Aim of the task: Where the listing shows an image, skip it and output all other material unchanged.

Records to use:
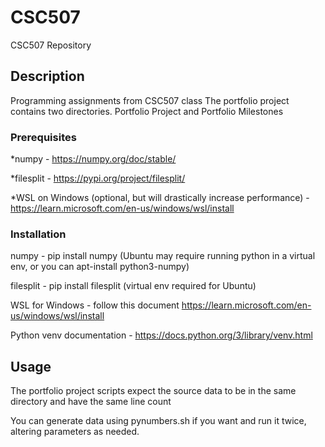 # CSC507

CSC507 Repository

## Description

Programming assignments from CSC507 class
The portfolio project contains two directories. Portfolio Project and Portfolio Milestones

### Prerequisites 

*numpy - https://numpy.org/doc/stable/

*filesplit - https://pypi.org/project/filesplit/

*WSL on Windows (optional, but will drastically increase performance) - https://learn.microsoft.com/en-us/windows/wsl/install

### Installation

numpy - pip install numpy (Ubuntu may require running python in a virtual env, or you can apt-install python3-numpy)

filesplit - pip install filesplit (virtual env required for Ubuntu)

WSL for Windows - follow this document https://learn.microsoft.com/en-us/windows/wsl/install

Python venv documentation - https://docs.python.org/3/library/venv.html

## Usage

The portfolio project scripts expect the source data to be in the same directory and have the same line count

You can generate data using pynumbers.sh if you want and run it twice, altering parameters as needed.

Exercise result:
 # CSC507

CSC507 Repository

## Description

Programming assignments from CSC507 class
The portfolio project contains two directories. Portfolio Project and Portfolio Milestones

### Prerequisites 

*numpy - https://numpy.org/doc/stable/

*filesplit - https://pypi.org/project/filesplit/

*WSL on Windows (optional, but will drastically increase performance) - https://learn.microsoft.com/en-us/windows/wsl/install

### Installation

numpy - pip install numpy (Ubuntu may require running python in a virtual env, or you can apt-install python3-numpy)

filesplit - pip install filesplit (virtual env required for Ubuntu)

WSL for Windows - follow this document https://learn.microsoft.com/en-us/windows/wsl/install

Python venv documentation - https://docs.python.org/3/library/venv.html

## Usage

The portfolio project scripts expect the source data to be in the same directory and have the same line count

You can generate data using pynumbers.sh if you want and run it twice, altering parameters as needed.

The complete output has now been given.